Di fronte alle domande di un giornalista sulle ragioni della contrapposizione ad una riforma che prevede una cosa semplicissima, e cioè di rendere più netta e definita la terzietà del giudice verso pubblica accusa e difesa, ha balbettato delle motivazioni incomprensibili. Questo farebbe dipendere i giudici dalla politica e dall’esecutivo. E perché? Renderebbe meno certa l’obbligatorietà dell’azione penale. E perché, visto che dipende dai Pm? E allora è spuntata la difesa della Costituzione. E questa è la parte più incomprensibile. Infatti esiste la Costituzione scritta, che il Pd difende a spada tratta. Però poi c’è una costituzione materiale che spesso contraddice le cose scritte.

È proprio vero, per esempio, quello che recita l’articolo 27 della Carta, che l’imputato non è considerato colpevole fino alla condanna definitiva? Sono proprio veri gli articoli 13 e 16 della Costituzione, che ogni violazione della corrispondenza deve avvenire con atto motivato? E potremmo lungamente continuare. L’impressione di fondo è che di fronte ad ogni tentativo di modificare la Costituzione per avvicinarla ai valori che propugna o per riconoscere che di fronte ai cambiamenti sociali bisogna cambiare anche le norme fondamentali, venga preso come un atto sovversivo o di lesione ad una Costituzione immutabile.

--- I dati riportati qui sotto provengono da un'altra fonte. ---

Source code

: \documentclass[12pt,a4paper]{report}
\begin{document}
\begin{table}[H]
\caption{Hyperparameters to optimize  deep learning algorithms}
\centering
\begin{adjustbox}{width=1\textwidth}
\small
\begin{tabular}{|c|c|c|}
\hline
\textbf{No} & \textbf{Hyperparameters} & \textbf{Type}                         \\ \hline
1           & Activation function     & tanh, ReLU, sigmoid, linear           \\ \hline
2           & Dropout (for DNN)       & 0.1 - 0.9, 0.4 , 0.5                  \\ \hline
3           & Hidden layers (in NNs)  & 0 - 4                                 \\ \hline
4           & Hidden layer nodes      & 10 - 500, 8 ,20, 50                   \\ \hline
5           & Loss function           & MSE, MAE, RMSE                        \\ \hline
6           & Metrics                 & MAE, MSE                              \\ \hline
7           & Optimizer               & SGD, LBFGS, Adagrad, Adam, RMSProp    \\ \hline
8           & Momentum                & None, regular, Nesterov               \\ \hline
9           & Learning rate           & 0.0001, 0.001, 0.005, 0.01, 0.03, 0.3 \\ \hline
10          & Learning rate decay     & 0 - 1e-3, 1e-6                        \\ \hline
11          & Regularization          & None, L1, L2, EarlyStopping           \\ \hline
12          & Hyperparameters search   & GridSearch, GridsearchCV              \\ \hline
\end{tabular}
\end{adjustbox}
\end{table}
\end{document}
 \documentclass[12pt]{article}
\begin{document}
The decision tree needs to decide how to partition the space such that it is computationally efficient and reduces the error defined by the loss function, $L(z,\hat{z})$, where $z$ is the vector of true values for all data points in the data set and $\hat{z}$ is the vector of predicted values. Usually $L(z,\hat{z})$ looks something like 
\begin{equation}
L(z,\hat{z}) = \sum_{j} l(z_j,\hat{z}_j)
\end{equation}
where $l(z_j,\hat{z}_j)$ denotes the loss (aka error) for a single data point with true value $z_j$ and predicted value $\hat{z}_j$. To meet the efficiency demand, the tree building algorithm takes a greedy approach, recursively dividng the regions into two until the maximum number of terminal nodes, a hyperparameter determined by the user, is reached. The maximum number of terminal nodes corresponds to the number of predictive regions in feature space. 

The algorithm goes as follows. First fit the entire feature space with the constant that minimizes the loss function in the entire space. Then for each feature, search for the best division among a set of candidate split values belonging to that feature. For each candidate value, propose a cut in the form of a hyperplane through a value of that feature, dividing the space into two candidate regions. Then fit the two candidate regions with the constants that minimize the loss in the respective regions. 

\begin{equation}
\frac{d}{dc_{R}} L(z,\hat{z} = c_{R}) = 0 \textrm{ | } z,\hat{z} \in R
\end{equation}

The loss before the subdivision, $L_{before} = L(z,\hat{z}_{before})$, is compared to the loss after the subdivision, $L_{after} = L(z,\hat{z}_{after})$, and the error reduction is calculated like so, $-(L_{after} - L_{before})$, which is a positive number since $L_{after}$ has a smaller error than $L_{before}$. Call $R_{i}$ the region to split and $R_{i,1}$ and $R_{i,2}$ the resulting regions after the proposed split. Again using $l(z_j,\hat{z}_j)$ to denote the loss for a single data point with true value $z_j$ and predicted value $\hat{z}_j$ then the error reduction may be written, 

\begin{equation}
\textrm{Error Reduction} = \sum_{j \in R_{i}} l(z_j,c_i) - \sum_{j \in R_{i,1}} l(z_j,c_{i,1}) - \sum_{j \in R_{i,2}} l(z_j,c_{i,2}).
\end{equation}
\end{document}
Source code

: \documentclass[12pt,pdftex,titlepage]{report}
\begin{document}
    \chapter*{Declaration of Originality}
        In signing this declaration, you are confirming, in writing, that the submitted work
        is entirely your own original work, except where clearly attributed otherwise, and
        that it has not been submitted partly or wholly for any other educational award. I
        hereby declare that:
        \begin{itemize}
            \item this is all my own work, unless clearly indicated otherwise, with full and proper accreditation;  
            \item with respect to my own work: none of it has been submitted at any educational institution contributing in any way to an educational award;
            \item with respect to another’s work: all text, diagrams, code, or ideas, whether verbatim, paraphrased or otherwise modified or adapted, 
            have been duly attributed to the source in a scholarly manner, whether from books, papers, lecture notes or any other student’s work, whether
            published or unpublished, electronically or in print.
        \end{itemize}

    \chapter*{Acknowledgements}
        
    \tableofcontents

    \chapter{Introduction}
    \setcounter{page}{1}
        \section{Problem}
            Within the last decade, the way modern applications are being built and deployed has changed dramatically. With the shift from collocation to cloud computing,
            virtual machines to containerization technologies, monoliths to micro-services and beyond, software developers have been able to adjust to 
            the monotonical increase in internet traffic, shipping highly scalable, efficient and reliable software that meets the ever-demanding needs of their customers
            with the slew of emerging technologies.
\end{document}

E così quando il Pd dichiara di essere un partito riformista, o semplicemente innovatore, io penso ad Ulisse che diceva di essere di Creta. Mentiva, ma in fondo dava anche un indizio di verità. Il Pd pensa che l’innovazione si sia fermata il giorno in cui è stata varata la Costituzione. Si è raggiunta una bella perfezione formale e fa nulla che, nella realtà, molto di quello che vi è scritto sia inattuato o addirittura contraddetto dalla costituzione materiale.

Un paradosso, un’antinomia, difficilmente risolvibile. Il Pd, quando dice di essere un partito riformista, dice la verità perché difende una Costituzione che in se è difficilmente criticabile, a dice anche il falso, perché non vede che quella stessa costituzione ha finito per essere negata dalla sua difficile attuazione e dai mutamenti di contesto che sono inevitabili, e che un partito sinceramente riformista dovrebbe vedere con coraggio e intelligenza. Che non sono la furbizia e l’astuzia, in cui il nostro Ulisse era maestro.